Al otro día temprano fuimos a llamar por teléfono a mi mamá.
--¿Cómo llegaste hijito?
--Sudando –le contesté, y las mujeres que atendían el
negocio estallaron en risas, todavía no se por qué, me imagino que me veían
como una apetitosa pieza de carne rostizada que se sinceraba. Mi papá también
reía y mi mamá del otro lado de la línea trataba de aguantar la risa.
Al anochecer mi papá me dio instrucciones, cuando te
despiertes bajas al restaurant y pides de desayunar, después si quieres ir a
los juegos les pides a una señorita te atraviese la calle, luego voy a venir
por ti.
Bueno, a mi papá siempre todo le parecía muy fácil. “Bajas a
desayunar” ¡¿con qué dinero voy a pagar?!, en fin. Por la mañana me recordé la
petición de mi madre “te bañas hijito, no vayas a andar sucio”, así que abrí
las llaves de la regadera y me di una buena bañada, en Villahermosa hacia tanto
calor que yo no tenía muchas ganas de salir del agua.

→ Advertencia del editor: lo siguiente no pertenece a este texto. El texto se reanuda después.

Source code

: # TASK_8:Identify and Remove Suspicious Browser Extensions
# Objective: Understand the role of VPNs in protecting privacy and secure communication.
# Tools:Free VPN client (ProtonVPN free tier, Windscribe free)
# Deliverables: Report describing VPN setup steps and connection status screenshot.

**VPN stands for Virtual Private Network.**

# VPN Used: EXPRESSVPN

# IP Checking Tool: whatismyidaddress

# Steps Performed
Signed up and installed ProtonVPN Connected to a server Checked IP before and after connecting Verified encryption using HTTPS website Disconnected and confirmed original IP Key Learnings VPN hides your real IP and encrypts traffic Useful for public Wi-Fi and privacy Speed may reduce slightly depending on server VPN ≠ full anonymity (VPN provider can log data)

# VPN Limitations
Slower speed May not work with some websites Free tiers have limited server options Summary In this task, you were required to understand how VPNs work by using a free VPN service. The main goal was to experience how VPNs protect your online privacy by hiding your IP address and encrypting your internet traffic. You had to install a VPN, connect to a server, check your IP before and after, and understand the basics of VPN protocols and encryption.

Con mucho escepticismo bajé al restaurante pensando en que
le diría a las personas que atienden “oiga, no me tome por loco, pero mi papá
me dijo que pidiera de desayunar, luego el va a venir a pagar, no se preocupe,
de verdad va a venir”. Así pensaba mientras bajaba las escaleras.
Una hermosa muchacha me encontró en las escaleras y –aunque
no era necesario—me tomó de la mano y me preguntó: ¿Qué quieres desayunar?

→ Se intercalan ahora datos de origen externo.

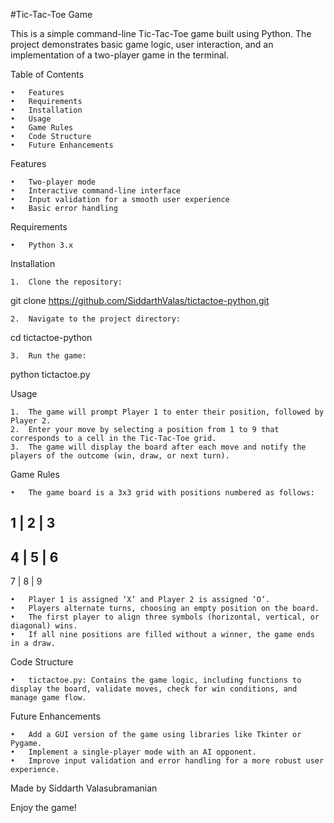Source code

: 

#Tic-Tac-Toe Game


This is a simple command-line Tic-Tac-Toe game built using Python. The project demonstrates basic game logic, user interaction, and an implementation of a two-player game in the terminal.

Table of Contents

	•	Features
	•	Requirements
	•	Installation
	•	Usage
	•	Game Rules
	•	Code Structure
	•	Future Enhancements

Features

	•	Two-player mode
	•	Interactive command-line interface
	•	Input validation for a smooth user experience
	•	Basic error handling

Requirements

	•	Python 3.x

Installation

	1.	Clone the repository:

git clone https://github.com/SiddarthValas/tictactoe-python.git


	2.	Navigate to the project directory:

cd tictactoe-python


	3.	Run the game:

python tictactoe.py


Usage

	1.	The game will prompt Player 1 to enter their position, followed by Player 2.
	2.	Enter your move by selecting a position from 1 to 9 that corresponds to a cell in the Tic-Tac-Toe grid.
	3.	The game will display the board after each move and notify the players of the outcome (win, draw, or next turn).

Game Rules

	•	The game board is a 3x3 grid with positions numbered as follows:

1 | 2 | 3
---------
4 | 5 | 6
---------
7 | 8 | 9


	•	Player 1 is assigned ‘X’ and Player 2 is assigned ‘O’.
	•	Players alternate turns, choosing an empty position on the board.
	•	The first player to align three symbols (horizontal, vertical, or diagonal) wins.
	•	If all nine positions are filled without a winner, the game ends in a draw.

Code Structure

	•	tictactoe.py: Contains the game logic, including functions to display the board, validate moves, check for win conditions, and manage game flow.

Future Enhancements

	•	Add a GUI version of the game using libraries like Tkinter or Pygame.
	•	Implement a single-player mode with an AI opponent.
	•	Improve input validation and error handling for a more robust user experience.


Made by Siddarth Valasubramanian

Enjoy the game!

No tuve problema de ningún tipo. Apenas les iba a explicar
mi extraña situación cuando ellas ya me estaban sirviendo sin percatarse de
que no tenía dinero para pagar. Cuando terminé de desayunar, en lugar de
cobrarme dinero me preguntaron:
--¿Quieres ir a los juegos? –pero ya me tenía de la mano
caminando hacia la puerta.
Mas tarde mi papá me llevó supongo que a la capitanía del
puerto. Ahí esperé en una terraza en lo que el tenía una reunión de trabajo,
luego nos fuimos en una avioneta tal vez a Coatzacoalcos, debajo de nosotros
estaba una enorme alfombra verde y en medio de ella una larga y enorme
serpiente de agua.
--Es el río mas caudaloso de México –dijo mi papá.

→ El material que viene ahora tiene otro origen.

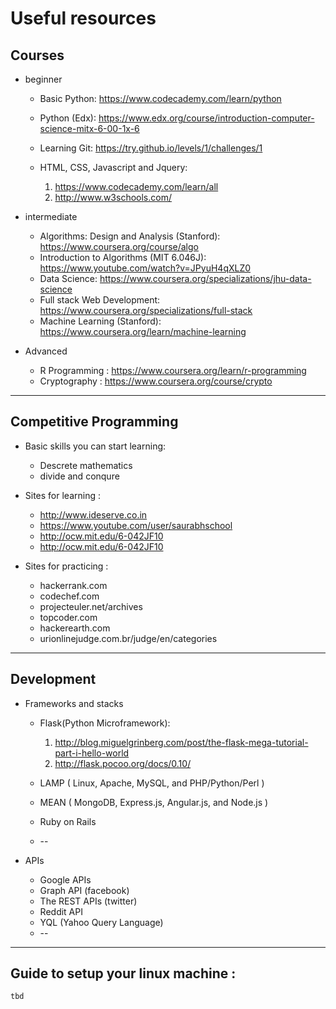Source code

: # Useful resources



## Courses

  * beginner
  
      * Basic Python: https://www.codecademy.com/learn/python
      * Python (Edx): https://www.edx.org/course/introduction-computer-science-mitx-6-00-1x-6
      * Learning Git: https://try.github.io/levels/1/challenges/1
      * HTML, CSS, Javascript and Jquery: 
  
          1. https://www.codecademy.com/learn/all
          2. http://www.w3schools.com/

  * intermediate
  
      * Algorithms: Design and Analysis (Stanford): https://www.coursera.org/course/algo
      * Introduction to Algorithms (MIT 6.046J): https://www.youtube.com/watch?v=JPyuH4qXLZ0
      * Data Science: https://www.coursera.org/specializations/jhu-data-science
      * Full stack Web Development: https://www.coursera.org/specializations/full-stack
      * Machine Learning (Stanford): https://www.coursera.org/learn/machine-learning
      
  * Advanced
      
      * R Programming : https://www.coursera.org/learn/r-programming
      * Cryptography : https://www.coursera.org/course/crypto
       
---------------

## Competitive Programming

  * Basic skills you can start learning:
    * Descrete mathematics 
    * divide and conqure
  
  * Sites for learning :
      * http://www.ideserve.co.in
      * https://www.youtube.com/user/saurabhschool
      * http://ocw.mit.edu/6-042JF10
      * http://ocw.mit.edu/6-042JF10
  
  * Sites for practicing :
      * hackerrank.com
      * codechef.com
      * projecteuler.net/archives
      * topcoder.com
      * hackerearth.com
      * urionlinejudge.com.br/judge/en/categories

---------------

## Development

  * Frameworks and stacks 

      * Flask(Python Microframework):
      
           1. http://blog.miguelgrinberg.com/post/the-flask-mega-tutorial-part-i-hello-world
           2. http://flask.pocoo.org/docs/0.10/
      * LAMP ( Linux, Apache, MySQL, and PHP/Python/Perl )
      * MEAN ( MongoDB, Express.js, Angular.js, and Node.js )
      * Ruby on Rails
      * --
    
  * APIs
      * Google APIs
      * Graph API (facebook)
      * The REST APIs (twitter)
      * Reddit API
      * YQL (Yahoo Query Language) 
      * --

 
---------------

## Guide to setup your linux machine :
    tbd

Llegamos a otra ciudad y como ordenaba el reglamento, nos
fuimos a comer a una cantina, yo pedí una cerveza para niños, los demás una
pico de oro y ahí estuvimos hasta que tuvimos que regresar a México en un avión
que para nada se movía como la avioneta en la que atravesamos el Río Grijalva.
16 de junio de 2014
Creo que casi todos los que por primera vez vemos una cucaracha de esas dimensiones la comparamos con algo, de acuerdo a la impresión claro, mi primera cucaracha descomunal la describi como una cucaracha que parecia mas una patineta, jajaaja. Por lo demas, me dieron ganas de ir a explorar territorios mexicanos, con mi Papa y con Ustedes tambien, nos vemos prontito en nuestro Mexico querido. Saludos Davis querido.